## Aim of the exercise
Report, from the records below, every line where the word "result" appears.

[Opening Records provided section]

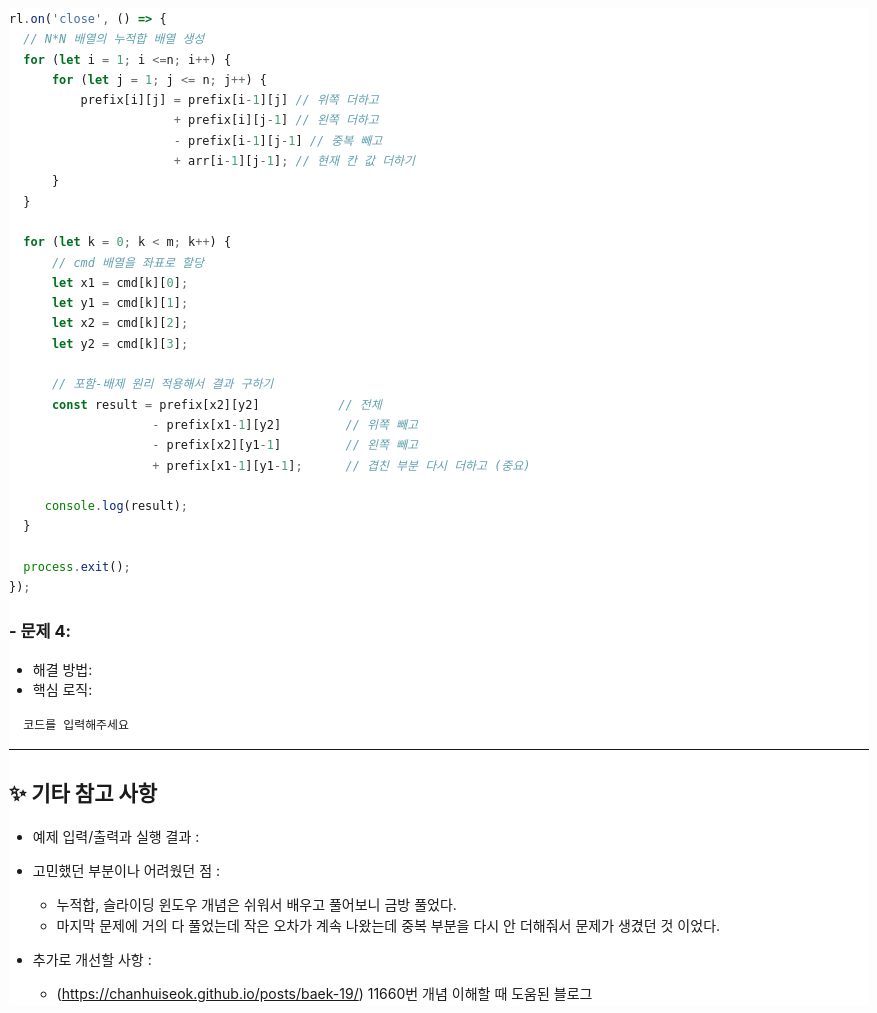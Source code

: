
 ```javascript
rl.on('close', () => {
  // N*N 배열의 누적합 배열 생성
  for (let i = 1; i <=n; i++) {
      for (let j = 1; j <= n; j++) {
          prefix[i][j] = prefix[i-1][j] // 위쪽 더하고
                       + prefix[i][j-1] // 왼쪽 더하고
                       - prefix[i-1][j-1] // 중복 빼고
                       + arr[i-1][j-1]; // 현재 칸 값 더하기
      }
  }

  for (let k = 0; k < m; k++) {
      // cmd 배열을 좌표로 할당
      let x1 = cmd[k][0];
      let y1 = cmd[k][1];
      let x2 = cmd[k][2];
      let y2 = cmd[k][3];

      // 포함-배제 원리 적용해서 결과 구하기
      const result = prefix[x2][y2]           // 전체
                    - prefix[x1-1][y2]         // 위쪽 빼고
                    - prefix[x2][y1-1]         // 왼쪽 빼고
                    + prefix[x1-1][y1-1];      // 겹친 부분 다시 더하고 (중요)

     console.log(result);
  }

  process.exit();
});
```

### - 문제 4:
  - 해결 방법:
  - 핵심 로직:
```
  코드를 입력해주세요
```

---

## ✨ 기타 참고 사항
- 예제 입력/출력과 실행 결과 : 

- 고민했던 부분이나 어려웠던 점 : 
  - 누적합, 슬라이딩 윈도우 개념은 쉬워서 배우고 풀어보니 금방 풀었다.
  - 마지막 문제에 거의 다 풀었는데 작은 오차가 계속 나왔는데 중복 부분을 다시 안 더해줘서 문제가 생겼던 것 이었다.

- 추가로 개선할 사항 :
  - (https://chanhuiseok.github.io/posts/baek-19/) 11660번 개념 이해할 때 도움된 블로그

[Closing Records provided section]

## Final answer
      const result = prefix[x2][y2]           // 전체
     console.log(result);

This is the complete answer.